Data shown:
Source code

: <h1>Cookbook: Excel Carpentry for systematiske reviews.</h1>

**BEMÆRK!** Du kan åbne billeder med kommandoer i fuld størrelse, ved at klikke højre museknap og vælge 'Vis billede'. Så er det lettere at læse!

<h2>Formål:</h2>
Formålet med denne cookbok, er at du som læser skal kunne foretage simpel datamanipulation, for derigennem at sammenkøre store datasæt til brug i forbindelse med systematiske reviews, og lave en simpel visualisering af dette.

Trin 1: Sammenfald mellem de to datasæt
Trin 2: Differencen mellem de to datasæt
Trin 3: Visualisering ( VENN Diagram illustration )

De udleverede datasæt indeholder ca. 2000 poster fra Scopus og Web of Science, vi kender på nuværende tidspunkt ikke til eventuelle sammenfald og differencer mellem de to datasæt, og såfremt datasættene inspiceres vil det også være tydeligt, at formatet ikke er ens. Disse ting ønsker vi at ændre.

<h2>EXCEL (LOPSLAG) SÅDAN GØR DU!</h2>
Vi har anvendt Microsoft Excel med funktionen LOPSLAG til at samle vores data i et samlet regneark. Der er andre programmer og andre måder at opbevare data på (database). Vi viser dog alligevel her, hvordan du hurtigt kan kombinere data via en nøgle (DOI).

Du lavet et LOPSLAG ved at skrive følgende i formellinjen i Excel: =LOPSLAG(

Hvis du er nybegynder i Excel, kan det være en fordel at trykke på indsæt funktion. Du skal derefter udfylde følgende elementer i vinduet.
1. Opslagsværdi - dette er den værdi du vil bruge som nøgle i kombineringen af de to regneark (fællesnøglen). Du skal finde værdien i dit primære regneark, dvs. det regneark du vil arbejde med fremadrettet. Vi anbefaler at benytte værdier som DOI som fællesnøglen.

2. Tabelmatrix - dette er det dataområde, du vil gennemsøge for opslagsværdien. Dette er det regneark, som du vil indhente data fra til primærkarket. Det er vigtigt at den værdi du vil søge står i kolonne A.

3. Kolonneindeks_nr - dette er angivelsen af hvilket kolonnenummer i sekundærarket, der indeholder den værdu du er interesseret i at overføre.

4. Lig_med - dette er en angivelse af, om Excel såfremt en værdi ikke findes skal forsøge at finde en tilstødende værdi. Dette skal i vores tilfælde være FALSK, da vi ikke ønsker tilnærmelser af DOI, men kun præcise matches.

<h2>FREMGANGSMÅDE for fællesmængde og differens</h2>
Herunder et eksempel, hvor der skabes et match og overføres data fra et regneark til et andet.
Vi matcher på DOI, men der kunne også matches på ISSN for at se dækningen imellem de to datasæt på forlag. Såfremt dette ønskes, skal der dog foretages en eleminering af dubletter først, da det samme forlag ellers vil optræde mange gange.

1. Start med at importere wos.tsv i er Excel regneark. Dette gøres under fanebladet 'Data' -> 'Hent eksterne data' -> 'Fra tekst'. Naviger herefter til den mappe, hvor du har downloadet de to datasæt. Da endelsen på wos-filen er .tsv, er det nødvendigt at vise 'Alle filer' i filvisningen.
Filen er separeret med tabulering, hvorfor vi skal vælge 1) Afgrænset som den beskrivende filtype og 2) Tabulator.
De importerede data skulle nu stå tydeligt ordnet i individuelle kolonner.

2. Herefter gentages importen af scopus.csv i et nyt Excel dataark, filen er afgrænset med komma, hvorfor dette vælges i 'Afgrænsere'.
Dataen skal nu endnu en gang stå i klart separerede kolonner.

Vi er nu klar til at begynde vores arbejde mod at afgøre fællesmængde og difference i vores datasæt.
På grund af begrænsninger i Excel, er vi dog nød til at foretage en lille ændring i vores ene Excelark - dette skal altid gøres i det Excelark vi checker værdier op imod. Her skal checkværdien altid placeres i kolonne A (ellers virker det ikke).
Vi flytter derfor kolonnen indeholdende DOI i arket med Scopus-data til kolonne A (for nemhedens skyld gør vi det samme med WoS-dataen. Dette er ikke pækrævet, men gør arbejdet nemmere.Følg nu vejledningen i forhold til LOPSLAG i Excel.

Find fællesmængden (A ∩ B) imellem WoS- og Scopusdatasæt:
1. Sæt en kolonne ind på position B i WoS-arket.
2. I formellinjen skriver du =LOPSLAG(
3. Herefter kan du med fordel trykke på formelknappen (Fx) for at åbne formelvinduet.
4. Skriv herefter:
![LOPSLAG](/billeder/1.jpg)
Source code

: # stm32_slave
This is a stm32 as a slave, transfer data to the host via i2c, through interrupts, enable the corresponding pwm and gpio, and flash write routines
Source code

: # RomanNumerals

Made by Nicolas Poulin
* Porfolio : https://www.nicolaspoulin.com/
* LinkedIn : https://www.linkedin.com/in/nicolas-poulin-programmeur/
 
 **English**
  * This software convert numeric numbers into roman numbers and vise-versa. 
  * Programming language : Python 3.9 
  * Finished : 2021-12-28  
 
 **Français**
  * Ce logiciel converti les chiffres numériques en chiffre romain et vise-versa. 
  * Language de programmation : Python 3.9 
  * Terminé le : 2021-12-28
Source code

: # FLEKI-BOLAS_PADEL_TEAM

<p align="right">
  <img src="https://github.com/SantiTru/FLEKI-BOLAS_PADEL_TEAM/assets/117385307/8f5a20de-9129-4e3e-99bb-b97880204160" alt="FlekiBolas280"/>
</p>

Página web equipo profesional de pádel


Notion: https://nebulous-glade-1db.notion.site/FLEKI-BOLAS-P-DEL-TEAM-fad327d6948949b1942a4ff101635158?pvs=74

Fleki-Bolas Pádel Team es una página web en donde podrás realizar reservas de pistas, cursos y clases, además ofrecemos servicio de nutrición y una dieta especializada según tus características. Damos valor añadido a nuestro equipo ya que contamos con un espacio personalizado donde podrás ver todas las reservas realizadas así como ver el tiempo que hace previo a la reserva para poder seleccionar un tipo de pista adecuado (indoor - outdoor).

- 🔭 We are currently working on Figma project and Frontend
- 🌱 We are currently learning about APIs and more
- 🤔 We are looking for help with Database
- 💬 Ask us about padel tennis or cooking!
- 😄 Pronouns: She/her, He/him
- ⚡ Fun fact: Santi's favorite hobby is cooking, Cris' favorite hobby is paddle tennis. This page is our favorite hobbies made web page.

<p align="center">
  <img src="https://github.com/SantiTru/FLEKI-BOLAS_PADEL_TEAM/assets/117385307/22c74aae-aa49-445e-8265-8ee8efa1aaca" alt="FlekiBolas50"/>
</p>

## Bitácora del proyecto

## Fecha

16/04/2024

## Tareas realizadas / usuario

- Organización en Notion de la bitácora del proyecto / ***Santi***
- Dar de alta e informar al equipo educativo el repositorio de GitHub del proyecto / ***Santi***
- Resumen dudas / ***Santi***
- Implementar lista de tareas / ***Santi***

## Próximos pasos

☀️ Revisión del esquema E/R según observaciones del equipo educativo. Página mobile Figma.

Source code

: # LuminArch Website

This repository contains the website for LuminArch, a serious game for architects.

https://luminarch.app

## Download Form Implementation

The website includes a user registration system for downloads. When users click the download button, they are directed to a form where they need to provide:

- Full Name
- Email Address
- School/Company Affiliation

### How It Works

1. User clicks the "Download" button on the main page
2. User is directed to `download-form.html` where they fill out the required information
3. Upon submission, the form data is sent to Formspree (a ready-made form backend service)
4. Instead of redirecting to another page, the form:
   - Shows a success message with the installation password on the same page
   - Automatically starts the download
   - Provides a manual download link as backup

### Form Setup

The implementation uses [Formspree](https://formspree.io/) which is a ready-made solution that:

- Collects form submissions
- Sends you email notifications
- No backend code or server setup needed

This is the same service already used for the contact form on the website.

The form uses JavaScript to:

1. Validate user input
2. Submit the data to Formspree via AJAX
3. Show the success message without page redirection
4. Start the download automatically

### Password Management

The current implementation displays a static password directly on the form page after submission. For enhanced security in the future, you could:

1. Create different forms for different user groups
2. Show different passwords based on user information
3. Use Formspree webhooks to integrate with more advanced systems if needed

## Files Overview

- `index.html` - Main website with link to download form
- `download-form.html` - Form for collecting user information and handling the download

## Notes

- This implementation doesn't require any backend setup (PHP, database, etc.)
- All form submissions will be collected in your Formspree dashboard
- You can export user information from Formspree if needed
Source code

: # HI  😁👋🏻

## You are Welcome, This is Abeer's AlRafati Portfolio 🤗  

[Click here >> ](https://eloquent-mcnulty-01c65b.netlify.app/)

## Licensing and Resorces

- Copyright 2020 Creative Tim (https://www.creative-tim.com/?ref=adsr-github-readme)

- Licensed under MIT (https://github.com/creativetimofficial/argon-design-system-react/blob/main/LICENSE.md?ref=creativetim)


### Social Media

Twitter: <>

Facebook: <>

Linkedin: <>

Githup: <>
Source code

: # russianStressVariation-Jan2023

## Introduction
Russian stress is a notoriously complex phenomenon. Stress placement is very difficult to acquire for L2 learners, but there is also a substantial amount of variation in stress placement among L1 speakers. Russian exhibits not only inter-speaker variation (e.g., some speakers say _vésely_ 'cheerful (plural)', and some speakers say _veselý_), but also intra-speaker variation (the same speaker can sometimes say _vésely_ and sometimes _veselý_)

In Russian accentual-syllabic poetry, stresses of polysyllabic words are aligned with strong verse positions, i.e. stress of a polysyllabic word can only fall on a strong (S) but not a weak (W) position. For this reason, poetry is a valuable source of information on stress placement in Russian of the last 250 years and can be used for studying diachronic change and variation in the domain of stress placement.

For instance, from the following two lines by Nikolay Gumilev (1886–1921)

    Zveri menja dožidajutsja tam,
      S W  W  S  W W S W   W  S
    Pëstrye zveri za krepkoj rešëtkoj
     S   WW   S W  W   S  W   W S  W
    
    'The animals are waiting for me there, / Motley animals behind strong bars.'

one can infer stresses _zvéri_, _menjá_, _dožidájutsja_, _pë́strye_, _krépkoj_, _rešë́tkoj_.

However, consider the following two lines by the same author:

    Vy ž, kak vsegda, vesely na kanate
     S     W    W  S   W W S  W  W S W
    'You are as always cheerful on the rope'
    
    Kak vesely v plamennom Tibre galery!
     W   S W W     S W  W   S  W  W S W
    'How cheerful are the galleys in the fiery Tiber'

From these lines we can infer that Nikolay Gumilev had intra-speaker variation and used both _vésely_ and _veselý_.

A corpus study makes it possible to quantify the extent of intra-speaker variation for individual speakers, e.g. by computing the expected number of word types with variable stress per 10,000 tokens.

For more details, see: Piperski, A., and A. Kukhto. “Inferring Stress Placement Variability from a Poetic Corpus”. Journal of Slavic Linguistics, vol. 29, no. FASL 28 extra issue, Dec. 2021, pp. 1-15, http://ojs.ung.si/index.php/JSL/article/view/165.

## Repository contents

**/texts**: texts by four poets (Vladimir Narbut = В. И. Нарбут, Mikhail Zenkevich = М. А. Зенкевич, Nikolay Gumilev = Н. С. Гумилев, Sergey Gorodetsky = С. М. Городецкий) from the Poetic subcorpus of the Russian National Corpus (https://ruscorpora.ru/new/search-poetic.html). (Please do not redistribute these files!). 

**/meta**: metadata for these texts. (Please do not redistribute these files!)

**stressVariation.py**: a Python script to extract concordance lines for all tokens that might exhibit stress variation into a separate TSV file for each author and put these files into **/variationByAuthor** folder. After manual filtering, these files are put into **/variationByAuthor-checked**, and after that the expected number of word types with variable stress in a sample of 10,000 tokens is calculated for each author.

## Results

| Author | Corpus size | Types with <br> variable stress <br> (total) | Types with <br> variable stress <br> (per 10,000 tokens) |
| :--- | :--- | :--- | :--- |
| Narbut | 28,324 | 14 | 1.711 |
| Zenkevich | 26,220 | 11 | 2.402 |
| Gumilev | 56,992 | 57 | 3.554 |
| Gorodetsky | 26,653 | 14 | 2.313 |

Your task: Check every line above for the string "Gorodetsky", and copy the ones that have it.

Solved exercise:
**/texts**: texts by four poets (Vladimir Narbut = В. И. Нарбут, Mikhail Zenkevich = М. А. Зенкевич, Nikolay Gumilev = Н. С. Гумилев, Sergey Gorodetsky = С. М. Городецкий) from the Poetic subcorpus of the Russian National Corpus (https://ruscorpora.ru/new/search-poetic.html). (Please do not redistribute these files!). 
| Gorodetsky | 26,653 | 14 | 2.313 |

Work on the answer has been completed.